Each layer answers a different question. The type tells what kind of elements and how many dimensions. The extents tell how many positions. The coordinate names tell how the positions should be read.

Now move to a classifier:

let logits[b, class] = model(image[b, row, col])
let probs[b, class] = softmax_over[class](logits[b, class])

The type and shape system may know that logits has rank two. The names say that the second coordinate is a class distribution. If the model accidentally normalizes over b, the output shape can remain [b, class], but the distribution is wrong. A named-coordinate framework can report the role error instead of leaving the reader to infer it from a suspicious accuracy curve.

This example also shows why the book does not ask for names everywhere at all times. Inside model, a temporary scalar accumulator may not need a long role name. But at boundaries, reductions, reshapes, and normalizations, the role is part of correctness. If it lives only in prose, the compiler cannot help.

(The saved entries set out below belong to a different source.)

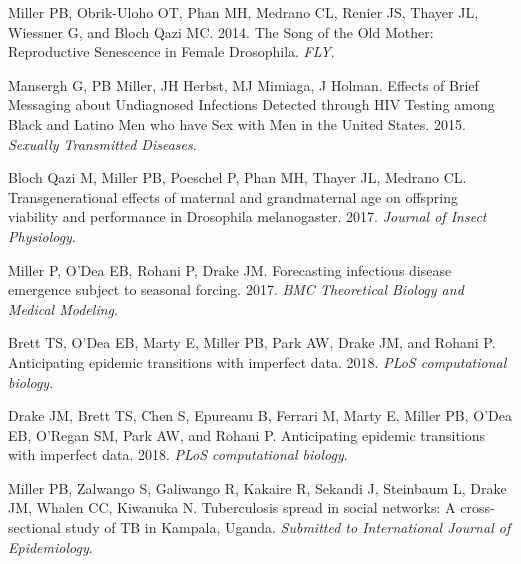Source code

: \documentclass[letterpaper]{article}
\renewenvironment{itemize}{
  \begin{list}{}{
    \setlength{\leftmargin}{1.5em}
  }
}{
  \end{list}
}
\begin{document}
\begin{itemize}
\item Miller PB, Obrik-Uloho OT, Phan MH, Medrano CL, Renier JS, Thayer JL, Wiessner G, and Bloch Qazi MC. 2014. The Song of the Old Mother: Reproductive Senescence in Female Drosophila. \textit{FLY}.
\item Mansergh G, PB Miller, JH Herbst, MJ Mimiaga, J Holman. Effects of Brief Messaging about Undiagnosed Infections Detected through HIV Testing among Black and Latino Men who have Sex with Men in the United States. 2015. \textit{Sexually Transmitted Diseases}.
\item Bloch Qazi M, Miller PB, Poeschel P, Phan MH, Thayer JL, Medrano CL. Transgenerational effects of maternal and grandmaternal age on offspring viability and performance in Drosophila melanogaster. 2017. \textit{Journal of Insect Physiology}.
\item Miller P, O'Dea EB, Rohani P, Drake JM. Forecasting infectious disease emergence subject to seasonal forcing. 2017. \textit{BMC Theoretical Biology and Medical Modeling}.
\item Brett TS,  O'Dea EB, Marty E, Miller PB, Park AW, Drake JM, and Rohani P. Anticipating epidemic transitions with imperfect data. 2018. \textit{PLoS computational biology}. 
\item Drake JM, Brett TS,  Chen S, Epureanu B, Ferrari M, Marty E, Miller PB, O'Dea EB, O'Regan SM, Park AW, and Rohani P. Anticipating epidemic transitions with imperfect data. 2018. \textit{PLoS computational biology}. 
\item Miller PB, Zalwango S, Galiwango R, Kakaire R, Sekandi J, Steinbaum L, Drake JM, Whalen CC, Kiwanuka N. Tuberculosis spread in social networks: A cross-sectional study of TB in Kampala, Uganda. \textit{Submitted to International Journal of Epidemiology}. 
\end{itemize}
\end{document}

The implemented Einlang compromise is modest and concrete. It has ordinary scalar types and rectangular tensor shapes. It introduces coordinate names where indexed formulas need them. It does not pretend that row or class is a new primitive scalar type. The useful part comes from combining the ordinary type check with scoped coordinate roles at the places where the formula makes a claim. The difficulty gradient is the boundary: before the cast, the host value is only data; after the cast and indexed binding, it is a value with rank, extent, element type, and coordinate roles.

Shape Inference Builds the Check

Shape analysis is where many earlier facts become one checked shape. A literal can give a shape:

let x = [[1.0, 2.0], [3.0, 4.0]];

The nested array tells the compiler that x is rectangular with shape (2, 2). A cast can give a boundary shape:

let weights = load_npy("W.npy") as [f32; 784, 10];

An indexed declaration can give a result shape from coordinate domains:

let y[i, j] = x[i, j] + 1.0;

If i and j are inferred from x, then y receives the same extents. If they are written explicitly, those ranges become the result extents. Shape analysis is the pass that merges these sources of information: literal structure, type annotations, inferred index ranges, explicit ranges, rest-prefix expansion, and grouped Einstein clauses.

This is also why shape and type are adjacent but not identical. [f32; 2, 2] contains an element type and a rectangular shape. The expression:

let z[i, j] = x[i, j] + 1.0;

needs both. Shape analysis can say z is two-dimensional with the same extents as x; type inference can say the element type is f32, assuming x is f32 and the literal is compatible. A wrong rank is a shape issue. Adding a string to a float is a type issue. Many tensor bugs involve both, but the compiler keeps the facts separate so diagnostics can point to the right check.

When the book says that an axis acts like a promise, this is the concrete meaning. There is no magic dimension type hiding in the implementation. The promise is assembled by passes that agree: name resolution gives identity, rest-pattern preprocessing turns prefixes into slots when possible, range analysis gives domains, shape analysis gives extents, and type inference gives scalar meaning.